How to complete this task:
Find the lines in the material below that include the word "list", count them, and give that count alone.

======== Records for processing

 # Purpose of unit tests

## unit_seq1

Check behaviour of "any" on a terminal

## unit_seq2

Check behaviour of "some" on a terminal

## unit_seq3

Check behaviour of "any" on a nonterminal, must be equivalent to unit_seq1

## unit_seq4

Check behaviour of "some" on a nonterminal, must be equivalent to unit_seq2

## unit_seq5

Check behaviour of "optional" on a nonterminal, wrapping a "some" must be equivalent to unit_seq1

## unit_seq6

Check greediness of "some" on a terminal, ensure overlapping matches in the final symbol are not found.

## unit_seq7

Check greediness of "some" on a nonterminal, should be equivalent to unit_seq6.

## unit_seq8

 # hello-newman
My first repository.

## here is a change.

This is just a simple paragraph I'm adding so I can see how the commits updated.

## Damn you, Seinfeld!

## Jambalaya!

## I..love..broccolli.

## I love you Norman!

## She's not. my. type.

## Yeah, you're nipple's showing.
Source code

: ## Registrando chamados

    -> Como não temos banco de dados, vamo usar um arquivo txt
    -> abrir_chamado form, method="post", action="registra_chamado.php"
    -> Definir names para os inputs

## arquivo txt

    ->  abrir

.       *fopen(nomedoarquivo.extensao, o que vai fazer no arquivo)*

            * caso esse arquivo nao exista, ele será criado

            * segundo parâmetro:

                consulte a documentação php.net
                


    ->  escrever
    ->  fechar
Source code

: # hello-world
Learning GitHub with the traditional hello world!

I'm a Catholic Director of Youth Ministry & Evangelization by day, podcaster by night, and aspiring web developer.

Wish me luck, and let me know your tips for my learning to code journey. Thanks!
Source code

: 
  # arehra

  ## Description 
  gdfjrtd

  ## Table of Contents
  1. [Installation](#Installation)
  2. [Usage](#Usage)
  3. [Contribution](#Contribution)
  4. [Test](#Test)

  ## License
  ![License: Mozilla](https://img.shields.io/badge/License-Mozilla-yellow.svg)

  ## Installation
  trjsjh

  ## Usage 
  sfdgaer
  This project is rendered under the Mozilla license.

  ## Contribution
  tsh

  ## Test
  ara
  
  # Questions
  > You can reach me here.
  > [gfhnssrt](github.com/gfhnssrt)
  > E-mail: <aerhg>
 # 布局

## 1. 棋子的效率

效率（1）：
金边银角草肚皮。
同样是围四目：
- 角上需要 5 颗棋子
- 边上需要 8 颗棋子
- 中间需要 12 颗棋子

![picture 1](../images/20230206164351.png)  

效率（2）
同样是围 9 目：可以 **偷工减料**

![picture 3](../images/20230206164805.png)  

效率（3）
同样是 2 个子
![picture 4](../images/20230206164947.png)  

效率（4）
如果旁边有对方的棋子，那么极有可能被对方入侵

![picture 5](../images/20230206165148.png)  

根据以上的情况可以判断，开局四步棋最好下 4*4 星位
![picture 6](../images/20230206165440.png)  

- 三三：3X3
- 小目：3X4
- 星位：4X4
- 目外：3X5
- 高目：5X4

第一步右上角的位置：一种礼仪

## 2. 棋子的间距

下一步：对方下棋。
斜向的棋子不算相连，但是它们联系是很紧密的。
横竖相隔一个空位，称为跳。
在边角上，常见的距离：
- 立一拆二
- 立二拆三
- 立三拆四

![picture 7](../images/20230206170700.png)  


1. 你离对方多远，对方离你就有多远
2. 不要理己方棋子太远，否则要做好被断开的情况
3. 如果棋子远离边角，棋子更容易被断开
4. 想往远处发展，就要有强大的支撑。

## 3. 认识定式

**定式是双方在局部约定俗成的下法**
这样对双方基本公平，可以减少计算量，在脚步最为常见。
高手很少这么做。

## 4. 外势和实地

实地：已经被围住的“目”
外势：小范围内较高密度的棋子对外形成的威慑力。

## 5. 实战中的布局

================
======== Records for processing

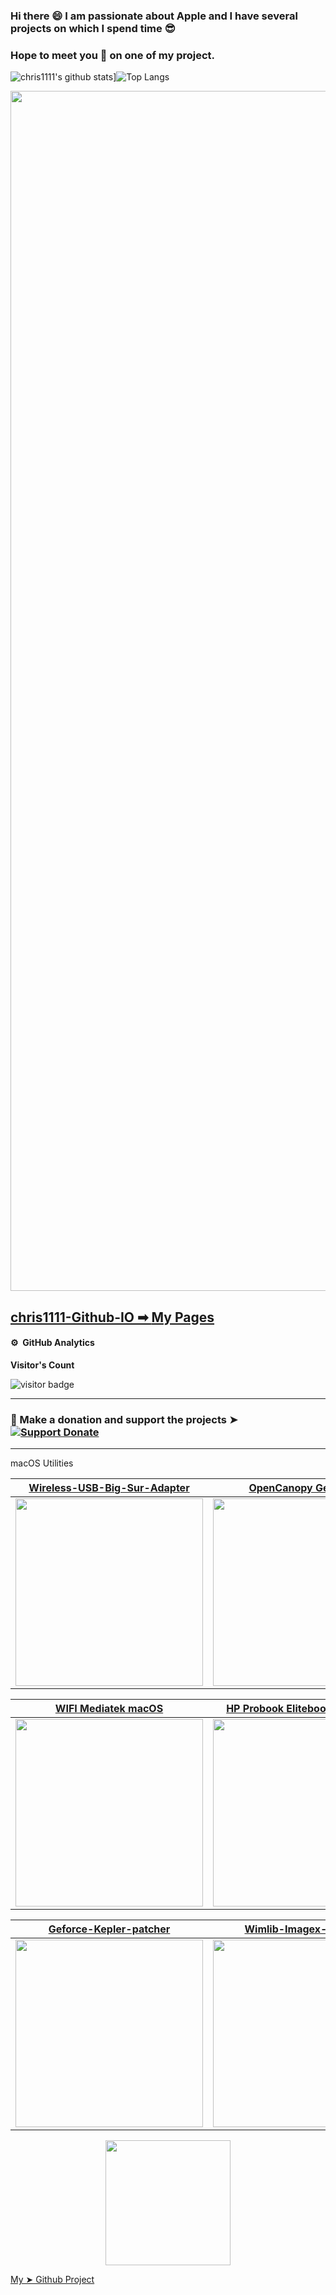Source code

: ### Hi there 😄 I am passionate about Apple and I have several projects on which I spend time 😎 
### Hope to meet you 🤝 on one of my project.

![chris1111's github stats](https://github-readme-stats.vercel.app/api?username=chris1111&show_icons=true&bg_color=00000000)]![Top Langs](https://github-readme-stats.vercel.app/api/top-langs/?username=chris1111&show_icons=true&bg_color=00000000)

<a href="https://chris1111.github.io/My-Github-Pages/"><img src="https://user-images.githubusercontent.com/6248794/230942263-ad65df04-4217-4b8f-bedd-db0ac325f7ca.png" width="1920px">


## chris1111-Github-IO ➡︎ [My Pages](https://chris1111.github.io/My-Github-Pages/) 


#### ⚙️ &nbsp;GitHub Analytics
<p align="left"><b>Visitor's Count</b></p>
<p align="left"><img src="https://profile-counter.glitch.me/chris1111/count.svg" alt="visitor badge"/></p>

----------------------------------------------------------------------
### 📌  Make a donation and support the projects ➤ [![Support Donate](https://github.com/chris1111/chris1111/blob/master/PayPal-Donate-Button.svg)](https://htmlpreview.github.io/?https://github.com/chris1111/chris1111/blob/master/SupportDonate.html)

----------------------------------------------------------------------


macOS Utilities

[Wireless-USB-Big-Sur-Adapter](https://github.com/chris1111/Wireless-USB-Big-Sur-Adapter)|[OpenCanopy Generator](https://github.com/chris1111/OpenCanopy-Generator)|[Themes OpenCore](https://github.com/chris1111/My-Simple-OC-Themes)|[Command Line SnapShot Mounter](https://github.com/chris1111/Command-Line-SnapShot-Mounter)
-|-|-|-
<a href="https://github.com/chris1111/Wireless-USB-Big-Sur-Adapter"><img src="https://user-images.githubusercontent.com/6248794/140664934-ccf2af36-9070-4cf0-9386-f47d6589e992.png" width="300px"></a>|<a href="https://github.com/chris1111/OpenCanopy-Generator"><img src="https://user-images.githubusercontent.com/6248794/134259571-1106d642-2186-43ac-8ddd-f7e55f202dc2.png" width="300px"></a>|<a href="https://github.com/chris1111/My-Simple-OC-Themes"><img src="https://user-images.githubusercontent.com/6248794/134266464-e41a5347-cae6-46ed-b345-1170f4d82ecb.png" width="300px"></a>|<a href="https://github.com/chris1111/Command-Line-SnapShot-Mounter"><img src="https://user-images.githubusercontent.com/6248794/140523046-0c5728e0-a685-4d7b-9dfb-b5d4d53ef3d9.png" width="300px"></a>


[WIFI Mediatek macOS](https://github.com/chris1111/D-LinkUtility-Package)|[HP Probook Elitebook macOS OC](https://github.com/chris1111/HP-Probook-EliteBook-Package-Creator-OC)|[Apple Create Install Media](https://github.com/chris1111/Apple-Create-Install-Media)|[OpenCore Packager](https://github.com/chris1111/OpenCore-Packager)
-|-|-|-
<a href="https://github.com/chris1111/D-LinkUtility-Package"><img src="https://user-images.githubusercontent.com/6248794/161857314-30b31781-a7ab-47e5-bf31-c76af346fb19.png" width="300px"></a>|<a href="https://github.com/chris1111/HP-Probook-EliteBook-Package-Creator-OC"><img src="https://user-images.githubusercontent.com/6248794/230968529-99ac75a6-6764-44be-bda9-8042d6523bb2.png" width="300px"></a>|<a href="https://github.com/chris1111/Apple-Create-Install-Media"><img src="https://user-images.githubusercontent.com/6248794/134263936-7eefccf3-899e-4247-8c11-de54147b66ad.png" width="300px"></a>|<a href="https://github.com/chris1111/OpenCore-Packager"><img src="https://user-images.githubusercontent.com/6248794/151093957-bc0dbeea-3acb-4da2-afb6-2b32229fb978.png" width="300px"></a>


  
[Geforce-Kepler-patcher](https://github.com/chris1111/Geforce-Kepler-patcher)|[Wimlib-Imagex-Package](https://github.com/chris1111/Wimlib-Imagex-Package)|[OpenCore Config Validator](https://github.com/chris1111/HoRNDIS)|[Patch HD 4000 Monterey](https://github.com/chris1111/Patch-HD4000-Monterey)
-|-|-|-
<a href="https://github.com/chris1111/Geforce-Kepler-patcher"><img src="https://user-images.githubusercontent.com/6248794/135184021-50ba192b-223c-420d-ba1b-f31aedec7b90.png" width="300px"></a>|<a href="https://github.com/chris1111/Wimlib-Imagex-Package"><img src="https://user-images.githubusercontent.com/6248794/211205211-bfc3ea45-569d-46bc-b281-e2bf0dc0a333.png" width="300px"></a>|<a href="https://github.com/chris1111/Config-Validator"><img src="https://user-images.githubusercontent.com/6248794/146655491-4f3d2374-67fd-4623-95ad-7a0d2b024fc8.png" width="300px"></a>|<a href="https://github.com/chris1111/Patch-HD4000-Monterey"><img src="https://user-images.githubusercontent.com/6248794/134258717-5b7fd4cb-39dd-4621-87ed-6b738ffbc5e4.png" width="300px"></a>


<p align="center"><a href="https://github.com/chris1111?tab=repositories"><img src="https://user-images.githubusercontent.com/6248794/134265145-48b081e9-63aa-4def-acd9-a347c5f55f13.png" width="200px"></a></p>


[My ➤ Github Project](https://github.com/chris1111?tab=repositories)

================
======== Records for processing

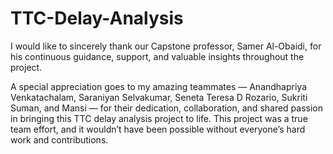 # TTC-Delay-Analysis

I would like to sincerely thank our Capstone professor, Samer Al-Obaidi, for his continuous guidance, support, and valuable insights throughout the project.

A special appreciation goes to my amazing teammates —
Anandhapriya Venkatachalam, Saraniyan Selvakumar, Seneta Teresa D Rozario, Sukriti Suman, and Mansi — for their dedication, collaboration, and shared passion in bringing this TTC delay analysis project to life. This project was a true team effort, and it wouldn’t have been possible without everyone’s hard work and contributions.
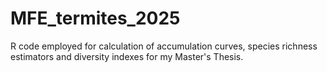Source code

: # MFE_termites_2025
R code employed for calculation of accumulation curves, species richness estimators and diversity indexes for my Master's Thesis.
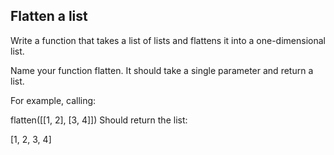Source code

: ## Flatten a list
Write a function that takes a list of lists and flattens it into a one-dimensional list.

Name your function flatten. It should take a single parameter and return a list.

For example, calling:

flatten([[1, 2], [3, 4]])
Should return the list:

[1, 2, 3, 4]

================

Solution to this exercise:
4